Task statement. Report every line of the data that includes "else".

Dataset entries.
_ _ _ _ _ _ _
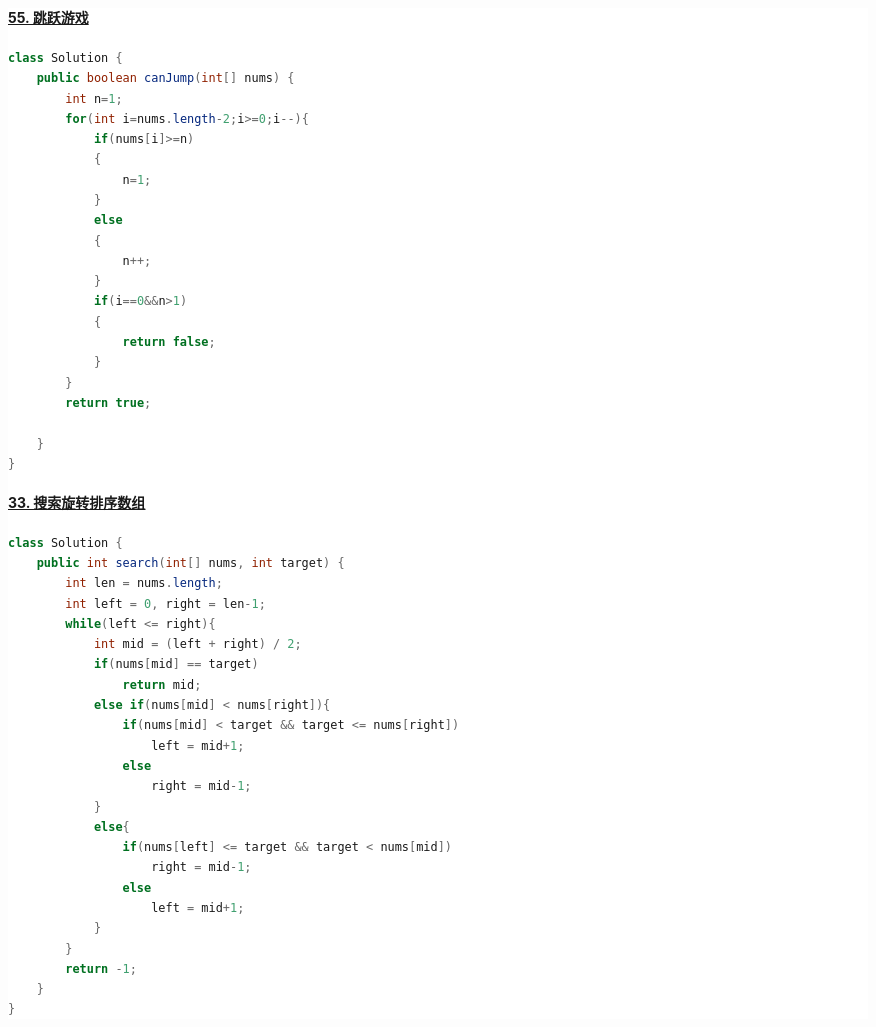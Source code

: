 #### [55. 跳跃游戏](https://leetcode-cn.com/problems/jump-game/)

```java
class Solution {
    public boolean canJump(int[] nums) {
        int n=1;
        for(int i=nums.length-2;i>=0;i--){
            if(nums[i]>=n)
            {
                n=1;
            }
            else
            {
                n++;
            }
            if(i==0&&n>1)
            {
                return false;
            }
        }
        return true;
        
    }
}
```

#### [33. 搜索旋转排序数组](https://leetcode-cn.com/problems/search-in-rotated-sorted-array/)

```java
class Solution {
    public int search(int[] nums, int target) {
        int len = nums.length;
        int left = 0, right = len-1;
        while(left <= right){
            int mid = (left + right) / 2;
            if(nums[mid] == target)
                return mid;
            else if(nums[mid] < nums[right]){
                if(nums[mid] < target && target <= nums[right])
                    left = mid+1;
                else
                    right = mid-1;
            }
            else{
                if(nums[left] <= target && target < nums[mid])
                    right = mid-1;
                else
                    left = mid+1;
            }
        }
        return -1;
    }
}
```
_ _ _ _ _ _ _
Exercise output.
            else
            else if(nums[mid] < nums[right]){
                else
            else{
                else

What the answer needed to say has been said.